Au Burkina-Faso, au Mali ou au Niger, l’Etat s’affaisse sous le poids des massacres. Les populations sont séquestrées, humiliées et traumatisées.
Un puritanisme idéologique mortifère
Aguelhoc, Banibangou, Binedama, Boulikéssi, Diabaly, Dinangourou, Dioura, Inata, Koulogon, Ogossagou, Ouatagouna, Sobane-Da, Solhan, Songho, Tahoua, Tamkoutat… Les noms des territoires burkinabé, maliens et nigériens, victimes du narcoterrorisme (Amara : 2019), sont interminables. Ces noms changent selon la volonté des maîtres du jour : les groupes narcoterroristes. Mais, pour les narcoterroristes, auteurs des vies broyées, le sujet reste le même : opposer les populations pour provoquer la rupture de leurs liens avec l’Etat. Sur les réseaux sociaux, les images abjectes illustrent leurs stratégies de communication, nimbées dans un puritanisme idéologique mortifère : installer un nouvel ordre social et politique, basé sur la terreur. Au fond de chaque être humain, ces images de propagande réveillent le dégoût et le mépris. À tour de bras, dans les rencontres publiques, les Etats décrètent des deuils, suivis des minutes de silence, devenues normales. Le mal n’est toujours pas conjuré. Hélas !
Des libertés assassinées
Évidemment, d’une certaine manière, les exécutifs actuels ont hérité de leurs prédécesseurs le narcoterrorisme. Néanmoins, les populations sahéliennes, en particulier celles du Liptako Gourma, se rassurent. Elles croient que leur honneur sera sauvé par leurs exécutifs, censés incarner leur nation. Cependant, tout cela pèse bien peu à côté des scènes d’horreur accablantes qui assassinent les libertés. Car le 3 décembre a marqué au fer rouge ce qui finit par ressembler à l’emballement sécuritaire : 31 forains périssent dans l’attaque d’un bus par des narcoterroristes à Songho-Bandiagara. En référence à l’article 121 de la Constitution, la population a déjà désobéi pour dire non au massacre de Songho. S’agit-il d’un remake de la désobéissance civile de 2020 ? Mais tout ça n’efface pas un fait têtu : l’instrumentalisation de la crise par les narcoterroristes. Elle se traduit par leur capacité de manipulation des populations. Stratégie des narcoterroristes : amener les populations à se conformer à leurs opinions, leurs modes de vie et de pensée.

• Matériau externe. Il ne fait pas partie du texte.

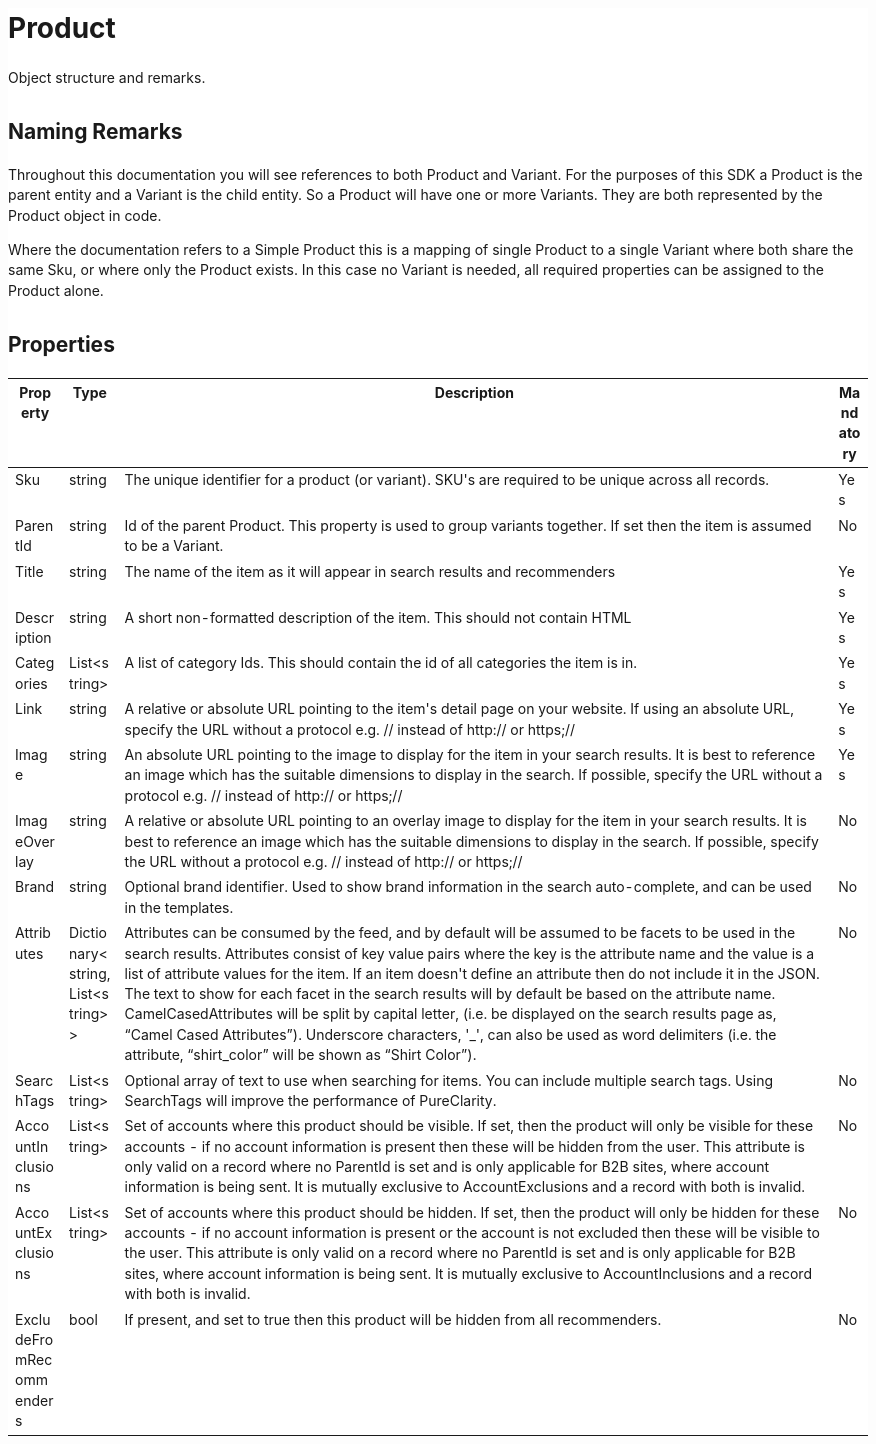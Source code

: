 # Product

Object structure and remarks.

## Naming Remarks

Throughout this documentation you will see references to both Product and Variant. For the purposes of this SDK a Product is the parent entity and a Variant is the child entity. So a Product will have one or more Variants. They are both represented by the Product object in code.

Where the documentation refers to a Simple Product this is a mapping of single Product to a single Variant where both share the same Sku, or where only the Product exists. In this case no Variant is needed, all required properties can be assigned to the Product alone.

## Properties

Property | Type | Description | Mandatory
------------ | ------------- | ------------- | ------------- 
Sku | string | The unique identifier for a product (or variant). SKU's are required to be unique across all records. | Yes
ParentId | string | Id of the parent Product. This property is used to group variants together. If set then the item is assumed to be a Variant. | No
Title | string | The name of the item as it will appear in search results and recommenders | Yes
Description | string | A short non-formatted description of the item. This should not contain HTML | Yes
Categories | List\<string> | A list of category Ids. This should contain the id of all categories the item is in. | Yes
Link | string | A relative or absolute URL pointing to the item's detail page on your website. If using an absolute URL, specify the URL without a protocol e.g. // instead of http:// or https;// | Yes
Image | string | An absolute URL pointing to the image to display for the item in your search results. It is best to reference an image which has the suitable dimensions to display in the search. If possible, specify the URL without a protocol e.g. // instead of http:// or https;// | Yes
ImageOverlay | string | A relative or absolute URL pointing to an overlay image to display for the item in your search results. It is best to reference an image which has the suitable dimensions to display in the search. If possible, specify the URL without a protocol e.g. // instead of http:// or https;// | No
Brand | string | Optional brand identifier. Used to show brand information in the search auto-complete, and can be used in the templates. | No
Attributes | Dictionary\<string, List\<string>> | Attributes can be consumed by the feed, and by default will be assumed to be facets to be used in the search results. Attributes consist of key value pairs where the key is the attribute name and the value is a list of attribute values for the item. If an item doesn't define an attribute then do not include it in the JSON. The text to show for each facet in the search results will by default be based on the attribute name. CamelCasedAttributes will be split by capital letter, (i.e. be displayed on the search results page as, “Camel Cased Attributes”). Underscore characters, '_', can also be used as word delimiters (i.e. the attribute, “shirt_color” will be shown as “Shirt Color”). | No
SearchTags | List\<string> | Optional array of text to use when searching for items. You can include multiple search tags. Using SearchTags will improve the performance of PureClarity. | No
AccountInclusions | List\<string> | Set of accounts where this product should be visible. If set, then the product will only be visible for these accounts - if no account information is present then these will be hidden from the user. This attribute is only valid on a record where no ParentId is set and is only applicable for B2B sites, where account information is being sent. It is mutually exclusive to AccountExclusions and a record with both is invalid. | No
AccountExclusions | List\<string> | Set of accounts where this product should be hidden. If set, then the product will only be hidden for these accounts - if no account information is present or the account is not excluded then these will be visible to the user. This attribute is only valid on a record where no ParentId is set and is only applicable for B2B sites, where account information is being sent. It is mutually exclusive to AccountInclusions and a record with both is invalid. | No
ExcludeFromRecommenders | bool | If present, and set to true then this product will be hidden from all recommenders. | No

Les exécutifs louvoient, le peuple tire le diable par la queue
Les narcoterroristes agissent sur les populations par la pression et le leurre. Le leurre d’un monde meilleur, d’une justice impartiale… Par conséquent, les meurtres de Songho, comme ceux d’autres villes du Sahel, s’inscrivent dans cette entreprise nauséabonde de leurre : attiser les braises des conflits intercommunautaires. Terreur sur terreur. Mais, rien ne se passe. Pour l’instant, ni les enquêtes, ni les ripostes des Etats n’arrêtent ces horreurs. Parce que tout simplement, les politiques des Etats ne rencontrent pas d’échos favorables chez les populations. A cause de l’éternelle manipulation de ces dernières par une partie des politiques, qui trompent le mieux possible pour les abuser sans qu’aucun crédit ne leur soit accordé. C’est honteux. Or, nous le savons tous, les populations sont plus intéressées par la capacité d’anticipation des dirigeants sur la crise que par leurs tristes tribulations politiques. Conséquence immédiate : de Terra à Bandiagara, les rêves de bien vivre ensemble des populations s’évanouissent. Le peuple tire le diable par la queue, les exécutifs louvoient.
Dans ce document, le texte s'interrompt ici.